**WHAT IS REQUIRED:**
Your answer should be the exact lines of the data below from the one containing "- values() : put" through the one containing "- **Global News"; please include nothing else.

**PROVIDED RECORDS:**
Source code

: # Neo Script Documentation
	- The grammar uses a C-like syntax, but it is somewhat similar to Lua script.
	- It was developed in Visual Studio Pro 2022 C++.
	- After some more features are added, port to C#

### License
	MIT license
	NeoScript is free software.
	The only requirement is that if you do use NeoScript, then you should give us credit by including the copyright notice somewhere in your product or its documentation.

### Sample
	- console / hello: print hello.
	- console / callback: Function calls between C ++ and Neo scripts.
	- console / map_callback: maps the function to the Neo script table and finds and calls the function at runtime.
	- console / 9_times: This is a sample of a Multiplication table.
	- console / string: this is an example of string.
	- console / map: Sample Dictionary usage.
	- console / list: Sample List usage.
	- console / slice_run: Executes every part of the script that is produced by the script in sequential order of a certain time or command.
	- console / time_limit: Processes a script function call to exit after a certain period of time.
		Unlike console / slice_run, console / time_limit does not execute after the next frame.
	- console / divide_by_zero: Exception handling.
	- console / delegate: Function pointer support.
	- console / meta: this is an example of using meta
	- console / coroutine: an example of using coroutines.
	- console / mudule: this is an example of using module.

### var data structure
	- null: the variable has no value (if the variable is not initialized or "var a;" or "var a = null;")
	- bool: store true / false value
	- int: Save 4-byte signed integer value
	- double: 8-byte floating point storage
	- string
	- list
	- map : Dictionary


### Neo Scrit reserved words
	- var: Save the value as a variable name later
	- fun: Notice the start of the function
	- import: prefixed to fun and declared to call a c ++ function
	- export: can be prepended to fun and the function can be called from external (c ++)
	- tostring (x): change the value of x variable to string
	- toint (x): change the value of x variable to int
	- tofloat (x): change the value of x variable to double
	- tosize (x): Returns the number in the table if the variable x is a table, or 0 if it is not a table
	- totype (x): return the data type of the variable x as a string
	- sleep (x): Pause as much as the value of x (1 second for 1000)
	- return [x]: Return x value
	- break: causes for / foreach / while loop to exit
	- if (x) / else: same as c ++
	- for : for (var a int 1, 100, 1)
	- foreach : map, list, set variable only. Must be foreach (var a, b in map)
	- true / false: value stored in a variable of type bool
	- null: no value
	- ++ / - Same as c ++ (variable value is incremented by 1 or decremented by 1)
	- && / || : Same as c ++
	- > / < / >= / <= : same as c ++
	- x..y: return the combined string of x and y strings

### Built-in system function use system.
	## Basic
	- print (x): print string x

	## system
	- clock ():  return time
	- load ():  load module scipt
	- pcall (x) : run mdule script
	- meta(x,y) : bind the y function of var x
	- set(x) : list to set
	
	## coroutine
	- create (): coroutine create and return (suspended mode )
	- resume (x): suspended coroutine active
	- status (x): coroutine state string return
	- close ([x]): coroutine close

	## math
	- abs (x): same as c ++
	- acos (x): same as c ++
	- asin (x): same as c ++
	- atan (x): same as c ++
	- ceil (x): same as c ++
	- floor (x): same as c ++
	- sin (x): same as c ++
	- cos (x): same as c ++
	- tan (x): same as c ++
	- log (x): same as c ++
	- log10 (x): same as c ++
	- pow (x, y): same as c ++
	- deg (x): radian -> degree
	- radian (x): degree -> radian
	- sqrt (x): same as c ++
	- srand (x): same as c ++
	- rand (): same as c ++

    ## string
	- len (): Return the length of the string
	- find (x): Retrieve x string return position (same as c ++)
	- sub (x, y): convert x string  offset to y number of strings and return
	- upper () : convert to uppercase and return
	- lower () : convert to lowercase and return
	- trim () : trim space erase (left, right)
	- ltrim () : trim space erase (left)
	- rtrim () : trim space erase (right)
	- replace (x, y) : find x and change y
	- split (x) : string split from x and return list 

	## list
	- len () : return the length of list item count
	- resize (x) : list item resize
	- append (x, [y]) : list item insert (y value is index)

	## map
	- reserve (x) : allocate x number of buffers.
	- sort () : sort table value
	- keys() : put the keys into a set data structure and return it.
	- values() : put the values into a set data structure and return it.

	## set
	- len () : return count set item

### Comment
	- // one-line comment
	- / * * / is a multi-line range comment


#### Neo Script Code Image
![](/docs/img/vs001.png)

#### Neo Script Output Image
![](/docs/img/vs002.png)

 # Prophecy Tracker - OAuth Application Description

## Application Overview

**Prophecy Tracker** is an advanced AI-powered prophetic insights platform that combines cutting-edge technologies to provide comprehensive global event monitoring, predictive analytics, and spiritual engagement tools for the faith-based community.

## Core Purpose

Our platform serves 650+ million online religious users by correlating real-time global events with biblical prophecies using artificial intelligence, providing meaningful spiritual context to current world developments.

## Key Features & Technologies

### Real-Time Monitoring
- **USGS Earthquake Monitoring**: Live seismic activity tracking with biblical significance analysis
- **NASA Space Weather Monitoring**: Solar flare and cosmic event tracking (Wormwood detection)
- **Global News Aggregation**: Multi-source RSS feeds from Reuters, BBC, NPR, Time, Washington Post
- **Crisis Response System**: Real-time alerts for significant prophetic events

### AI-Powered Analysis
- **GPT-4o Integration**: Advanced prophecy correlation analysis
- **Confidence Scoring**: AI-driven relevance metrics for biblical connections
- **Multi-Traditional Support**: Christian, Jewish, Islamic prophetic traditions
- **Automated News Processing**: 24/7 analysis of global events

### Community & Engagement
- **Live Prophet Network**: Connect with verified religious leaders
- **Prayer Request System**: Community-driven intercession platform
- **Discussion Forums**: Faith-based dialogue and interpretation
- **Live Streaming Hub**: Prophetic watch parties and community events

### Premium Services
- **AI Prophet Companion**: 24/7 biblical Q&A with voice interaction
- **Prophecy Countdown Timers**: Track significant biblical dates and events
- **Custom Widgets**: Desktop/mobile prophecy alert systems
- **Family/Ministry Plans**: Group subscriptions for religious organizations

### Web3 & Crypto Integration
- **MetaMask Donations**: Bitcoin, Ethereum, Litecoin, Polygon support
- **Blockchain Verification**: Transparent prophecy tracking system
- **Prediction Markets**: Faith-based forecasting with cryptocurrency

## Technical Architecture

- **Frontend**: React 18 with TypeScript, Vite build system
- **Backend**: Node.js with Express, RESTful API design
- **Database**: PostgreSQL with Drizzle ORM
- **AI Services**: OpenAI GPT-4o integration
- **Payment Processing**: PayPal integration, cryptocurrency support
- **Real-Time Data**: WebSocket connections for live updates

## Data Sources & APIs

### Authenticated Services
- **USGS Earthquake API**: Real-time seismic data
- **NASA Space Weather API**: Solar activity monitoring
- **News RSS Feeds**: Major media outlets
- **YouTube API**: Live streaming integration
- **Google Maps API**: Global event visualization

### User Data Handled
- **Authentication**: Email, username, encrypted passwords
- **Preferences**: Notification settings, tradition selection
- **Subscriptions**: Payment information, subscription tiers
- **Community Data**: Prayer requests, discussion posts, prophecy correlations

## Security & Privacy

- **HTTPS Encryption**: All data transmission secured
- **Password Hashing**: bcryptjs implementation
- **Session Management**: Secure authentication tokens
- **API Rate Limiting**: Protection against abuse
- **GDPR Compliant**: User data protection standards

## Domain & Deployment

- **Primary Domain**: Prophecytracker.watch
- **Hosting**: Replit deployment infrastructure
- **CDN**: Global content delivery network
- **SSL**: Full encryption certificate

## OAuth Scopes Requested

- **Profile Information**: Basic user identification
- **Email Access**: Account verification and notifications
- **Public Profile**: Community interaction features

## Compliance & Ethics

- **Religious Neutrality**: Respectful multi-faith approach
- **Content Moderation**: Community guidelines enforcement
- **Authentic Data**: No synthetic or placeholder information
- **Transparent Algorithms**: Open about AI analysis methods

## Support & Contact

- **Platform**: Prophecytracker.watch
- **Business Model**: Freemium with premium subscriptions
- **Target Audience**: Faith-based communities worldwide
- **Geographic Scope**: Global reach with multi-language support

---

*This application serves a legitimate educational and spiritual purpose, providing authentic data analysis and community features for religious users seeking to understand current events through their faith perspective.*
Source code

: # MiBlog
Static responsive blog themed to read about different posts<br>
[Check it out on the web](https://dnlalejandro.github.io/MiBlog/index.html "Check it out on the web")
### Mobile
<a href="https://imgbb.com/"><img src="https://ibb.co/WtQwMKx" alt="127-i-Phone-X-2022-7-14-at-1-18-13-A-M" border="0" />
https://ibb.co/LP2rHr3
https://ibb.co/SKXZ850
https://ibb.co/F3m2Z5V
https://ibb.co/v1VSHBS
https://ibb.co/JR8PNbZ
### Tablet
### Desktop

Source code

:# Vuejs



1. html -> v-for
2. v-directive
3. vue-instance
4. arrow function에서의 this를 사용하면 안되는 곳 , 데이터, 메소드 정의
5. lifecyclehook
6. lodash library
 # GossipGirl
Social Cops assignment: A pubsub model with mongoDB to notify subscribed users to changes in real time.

**ANSWER BOX:**
	- values() : put the values into a set data structure and return it.

	## set
	- len () : return count set item

### Comment
	- // one-line comment
	- / * * / is a multi-line range comment


#### Neo Script Code Image
![](/docs/img/vs001.png)

#### Neo Script Output Image
![](/docs/img/vs002.png)

 # Prophecy Tracker - OAuth Application Description

## Application Overview

**Prophecy Tracker** is an advanced AI-powered prophetic insights platform that combines cutting-edge technologies to provide comprehensive global event monitoring, predictive analytics, and spiritual engagement tools for the faith-based community.

## Core Purpose

Our platform serves 650+ million online religious users by correlating real-time global events with biblical prophecies using artificial intelligence, providing meaningful spiritual context to current world developments.

## Key Features & Technologies

### Real-Time Monitoring
- **USGS Earthquake Monitoring**: Live seismic activity tracking with biblical significance analysis
- **NASA Space Weather Monitoring**: Solar flare and cosmic event tracking (Wormwood detection)
- **Global News Aggregation**: Multi-source RSS feeds from Reuters, BBC, NPR, Time, Washington Post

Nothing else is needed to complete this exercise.